The Buick Series D-Four was a series of passenger cars with four-cylinder engines, but only the model year 1917 Buick was made in the USA. The following year the car replaced the E-Four Series. In 1922, after a break of three years a four-cylinder model was offered, the Series 22-Four. 1923 and 1924 were followed by the Series 23-Four and Series 24-Four.
From year to year
Series D and E-Four (1917-1918)
The new four-cylinder models had a top-driven engine with a displacement of 2,786cc and a power output of 35bhp (25.7 kW). The wheelbase of a roadster (D-34) and Touring cars (D-35) was 2692 mm. Their appearance was similar to that of the larger models D-54 and D-55 of the same year. The roadster offered two seats and the touring car five.
The following year, the four-cylinder engine were built without further major change as E-Four Series. Another model, a five-seat sedan came with 2 doors (E-37).
A total of 56,740 cars were produced over the two years, of which 49,538 were the touring car .This makes it by far the most common. In 1919, the four-cylinder models were no longer offered.
Four 22-series, 23 and 24-Four (1922-1924)
From 1922, there was a three year break in the production of a four-cylinder model. When production resumed in 1922, the bodies had become slightly rounder and lower. Among the three models known there was a three-seat coupe with two doors (22-36). The cars used an unchanged four-cylinder engine from the 1918 model year .

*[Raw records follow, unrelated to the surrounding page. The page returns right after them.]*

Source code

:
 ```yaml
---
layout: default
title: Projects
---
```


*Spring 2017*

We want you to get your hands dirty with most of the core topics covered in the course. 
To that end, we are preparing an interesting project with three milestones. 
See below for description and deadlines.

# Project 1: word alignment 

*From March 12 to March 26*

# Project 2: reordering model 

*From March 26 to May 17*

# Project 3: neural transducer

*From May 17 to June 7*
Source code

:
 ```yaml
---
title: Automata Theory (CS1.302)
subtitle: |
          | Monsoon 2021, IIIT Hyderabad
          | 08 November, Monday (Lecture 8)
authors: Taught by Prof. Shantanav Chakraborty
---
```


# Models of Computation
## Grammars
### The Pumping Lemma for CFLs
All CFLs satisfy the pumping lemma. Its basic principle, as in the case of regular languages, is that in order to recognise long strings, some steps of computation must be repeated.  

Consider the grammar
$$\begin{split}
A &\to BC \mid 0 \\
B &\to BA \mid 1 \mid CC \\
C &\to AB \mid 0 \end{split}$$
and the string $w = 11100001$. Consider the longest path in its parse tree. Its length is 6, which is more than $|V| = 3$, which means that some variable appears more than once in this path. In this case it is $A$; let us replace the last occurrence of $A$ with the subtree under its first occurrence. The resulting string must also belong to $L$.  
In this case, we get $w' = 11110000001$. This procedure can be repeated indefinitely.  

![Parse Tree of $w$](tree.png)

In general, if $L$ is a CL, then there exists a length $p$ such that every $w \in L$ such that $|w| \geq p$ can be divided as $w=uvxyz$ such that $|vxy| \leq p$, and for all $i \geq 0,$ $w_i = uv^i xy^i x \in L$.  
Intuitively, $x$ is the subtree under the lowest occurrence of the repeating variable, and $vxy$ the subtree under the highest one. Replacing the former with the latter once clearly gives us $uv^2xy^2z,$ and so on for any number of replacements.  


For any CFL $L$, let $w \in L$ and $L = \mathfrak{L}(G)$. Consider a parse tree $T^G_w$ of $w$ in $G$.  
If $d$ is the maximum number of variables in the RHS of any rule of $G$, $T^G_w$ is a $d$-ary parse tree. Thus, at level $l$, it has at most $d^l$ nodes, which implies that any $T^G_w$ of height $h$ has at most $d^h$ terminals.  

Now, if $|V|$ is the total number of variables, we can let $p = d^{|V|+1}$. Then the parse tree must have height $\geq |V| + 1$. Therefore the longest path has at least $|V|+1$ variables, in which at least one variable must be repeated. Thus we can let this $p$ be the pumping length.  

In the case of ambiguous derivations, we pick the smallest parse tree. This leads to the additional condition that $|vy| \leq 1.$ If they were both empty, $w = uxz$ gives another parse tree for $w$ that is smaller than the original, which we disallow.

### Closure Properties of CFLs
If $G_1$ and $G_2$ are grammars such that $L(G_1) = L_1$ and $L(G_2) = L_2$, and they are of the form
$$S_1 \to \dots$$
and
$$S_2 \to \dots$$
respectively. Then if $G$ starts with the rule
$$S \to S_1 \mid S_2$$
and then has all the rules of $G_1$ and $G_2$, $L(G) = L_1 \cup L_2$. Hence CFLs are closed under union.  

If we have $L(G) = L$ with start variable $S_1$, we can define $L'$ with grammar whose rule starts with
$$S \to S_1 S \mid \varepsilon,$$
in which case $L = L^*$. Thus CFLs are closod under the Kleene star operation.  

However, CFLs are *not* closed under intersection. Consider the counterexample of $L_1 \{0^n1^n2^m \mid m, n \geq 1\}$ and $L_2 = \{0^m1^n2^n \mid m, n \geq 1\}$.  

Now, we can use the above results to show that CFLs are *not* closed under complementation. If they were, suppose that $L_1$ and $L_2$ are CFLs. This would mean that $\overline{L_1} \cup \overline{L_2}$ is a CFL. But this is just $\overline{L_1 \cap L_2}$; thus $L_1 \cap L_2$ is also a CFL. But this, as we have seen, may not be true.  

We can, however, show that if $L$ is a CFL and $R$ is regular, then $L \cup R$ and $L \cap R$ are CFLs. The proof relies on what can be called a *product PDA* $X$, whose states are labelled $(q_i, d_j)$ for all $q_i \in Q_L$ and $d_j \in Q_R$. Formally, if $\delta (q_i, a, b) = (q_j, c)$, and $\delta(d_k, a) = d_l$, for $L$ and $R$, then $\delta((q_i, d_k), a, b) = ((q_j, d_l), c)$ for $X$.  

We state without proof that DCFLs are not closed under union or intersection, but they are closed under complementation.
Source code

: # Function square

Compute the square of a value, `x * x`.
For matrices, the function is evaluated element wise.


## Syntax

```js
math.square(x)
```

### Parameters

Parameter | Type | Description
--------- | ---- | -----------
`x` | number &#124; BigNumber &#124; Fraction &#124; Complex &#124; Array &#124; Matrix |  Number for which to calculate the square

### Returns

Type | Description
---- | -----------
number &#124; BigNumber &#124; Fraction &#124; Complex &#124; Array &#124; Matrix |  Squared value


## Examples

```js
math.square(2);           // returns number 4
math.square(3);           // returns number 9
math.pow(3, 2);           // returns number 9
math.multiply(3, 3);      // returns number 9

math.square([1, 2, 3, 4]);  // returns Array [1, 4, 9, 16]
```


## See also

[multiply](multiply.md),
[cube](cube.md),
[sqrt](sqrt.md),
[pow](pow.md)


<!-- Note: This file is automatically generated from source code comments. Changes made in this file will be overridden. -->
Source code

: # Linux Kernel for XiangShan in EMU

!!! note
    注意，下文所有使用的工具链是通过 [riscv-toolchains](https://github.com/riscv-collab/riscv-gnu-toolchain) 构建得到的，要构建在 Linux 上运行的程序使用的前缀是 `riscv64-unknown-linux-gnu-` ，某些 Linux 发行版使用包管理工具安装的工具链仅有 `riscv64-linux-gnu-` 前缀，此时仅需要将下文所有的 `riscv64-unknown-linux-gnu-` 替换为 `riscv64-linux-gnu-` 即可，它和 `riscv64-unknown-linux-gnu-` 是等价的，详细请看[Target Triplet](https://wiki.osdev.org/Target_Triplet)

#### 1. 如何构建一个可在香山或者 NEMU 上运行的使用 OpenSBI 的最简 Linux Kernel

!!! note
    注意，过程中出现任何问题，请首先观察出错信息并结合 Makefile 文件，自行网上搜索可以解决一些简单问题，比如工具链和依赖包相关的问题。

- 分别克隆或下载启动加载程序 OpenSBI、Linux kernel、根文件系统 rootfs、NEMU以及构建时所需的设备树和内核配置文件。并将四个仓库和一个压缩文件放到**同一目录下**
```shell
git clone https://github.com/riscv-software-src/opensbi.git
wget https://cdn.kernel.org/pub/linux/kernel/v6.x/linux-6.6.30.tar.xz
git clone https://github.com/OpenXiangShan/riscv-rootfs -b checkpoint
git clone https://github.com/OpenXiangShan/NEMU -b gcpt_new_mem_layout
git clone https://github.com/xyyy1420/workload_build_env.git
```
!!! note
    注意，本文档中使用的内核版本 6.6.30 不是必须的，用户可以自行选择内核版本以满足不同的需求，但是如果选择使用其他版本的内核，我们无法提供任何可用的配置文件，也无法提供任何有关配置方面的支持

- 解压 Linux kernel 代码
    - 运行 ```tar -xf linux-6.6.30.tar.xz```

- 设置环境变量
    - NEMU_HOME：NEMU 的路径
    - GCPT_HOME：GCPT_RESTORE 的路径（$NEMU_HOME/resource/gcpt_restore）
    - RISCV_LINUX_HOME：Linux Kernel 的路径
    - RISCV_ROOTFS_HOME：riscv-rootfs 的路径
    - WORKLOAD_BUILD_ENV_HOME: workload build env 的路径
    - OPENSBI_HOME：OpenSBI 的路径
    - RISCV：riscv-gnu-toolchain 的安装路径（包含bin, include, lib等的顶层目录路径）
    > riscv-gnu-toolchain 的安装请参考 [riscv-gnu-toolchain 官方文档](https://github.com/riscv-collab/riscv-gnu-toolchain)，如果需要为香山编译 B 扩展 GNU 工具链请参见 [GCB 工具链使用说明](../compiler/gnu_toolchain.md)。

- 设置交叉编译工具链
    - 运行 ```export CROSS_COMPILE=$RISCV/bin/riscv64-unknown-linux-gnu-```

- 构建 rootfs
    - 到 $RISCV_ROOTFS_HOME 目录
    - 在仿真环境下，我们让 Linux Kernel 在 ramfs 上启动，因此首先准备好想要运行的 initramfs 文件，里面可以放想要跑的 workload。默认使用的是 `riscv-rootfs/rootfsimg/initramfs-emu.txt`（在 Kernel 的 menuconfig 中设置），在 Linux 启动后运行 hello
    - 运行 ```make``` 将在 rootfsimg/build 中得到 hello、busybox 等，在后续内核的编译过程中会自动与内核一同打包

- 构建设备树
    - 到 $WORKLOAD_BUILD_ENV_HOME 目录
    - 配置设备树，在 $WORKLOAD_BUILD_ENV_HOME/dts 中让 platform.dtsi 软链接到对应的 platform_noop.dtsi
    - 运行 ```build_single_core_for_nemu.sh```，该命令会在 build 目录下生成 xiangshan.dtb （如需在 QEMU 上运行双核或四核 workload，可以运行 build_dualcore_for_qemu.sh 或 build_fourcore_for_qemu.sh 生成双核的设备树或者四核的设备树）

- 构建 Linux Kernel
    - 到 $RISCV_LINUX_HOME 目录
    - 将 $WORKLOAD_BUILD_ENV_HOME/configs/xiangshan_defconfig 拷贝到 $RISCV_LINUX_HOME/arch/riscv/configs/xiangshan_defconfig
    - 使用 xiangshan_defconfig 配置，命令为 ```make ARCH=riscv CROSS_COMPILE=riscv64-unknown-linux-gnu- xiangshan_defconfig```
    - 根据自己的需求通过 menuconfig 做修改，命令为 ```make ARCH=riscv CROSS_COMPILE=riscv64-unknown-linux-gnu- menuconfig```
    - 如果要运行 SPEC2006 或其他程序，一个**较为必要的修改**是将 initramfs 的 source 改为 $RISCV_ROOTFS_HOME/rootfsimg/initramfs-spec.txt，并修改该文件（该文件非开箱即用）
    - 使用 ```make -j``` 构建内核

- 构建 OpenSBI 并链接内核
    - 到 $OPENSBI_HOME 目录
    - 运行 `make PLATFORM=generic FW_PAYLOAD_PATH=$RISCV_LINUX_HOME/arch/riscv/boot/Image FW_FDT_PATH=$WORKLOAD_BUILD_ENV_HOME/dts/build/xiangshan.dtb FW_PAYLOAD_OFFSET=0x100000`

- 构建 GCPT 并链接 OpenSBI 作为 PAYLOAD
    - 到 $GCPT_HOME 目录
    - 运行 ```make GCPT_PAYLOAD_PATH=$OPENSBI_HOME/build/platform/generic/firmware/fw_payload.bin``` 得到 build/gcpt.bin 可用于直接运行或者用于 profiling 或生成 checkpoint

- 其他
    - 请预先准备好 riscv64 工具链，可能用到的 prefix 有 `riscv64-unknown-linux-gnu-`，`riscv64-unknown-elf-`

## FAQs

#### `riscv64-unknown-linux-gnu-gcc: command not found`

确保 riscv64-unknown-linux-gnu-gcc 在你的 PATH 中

1923 saw the launch of a new five-seat model as well as a sport-tourer with two doors (23-38) and a two-seater sports roadster with two doors (23-39). As with the six cylinder models, the bodies had been revised slightly. The bowl-shaped headlights had gone to make way to cylindrical specimens. 1924 accounted for the sports models and the two-seater coupe. New for a three-seat coupe with two doors (24-33) was. Technical and stylistic changes were not there.
33,481 four-cylinder Buick were built in 1922, 1923, there were 66,604 cars made. 1924 saw 38,195 copies cars being made. As of 1925 the standard six replaced this model.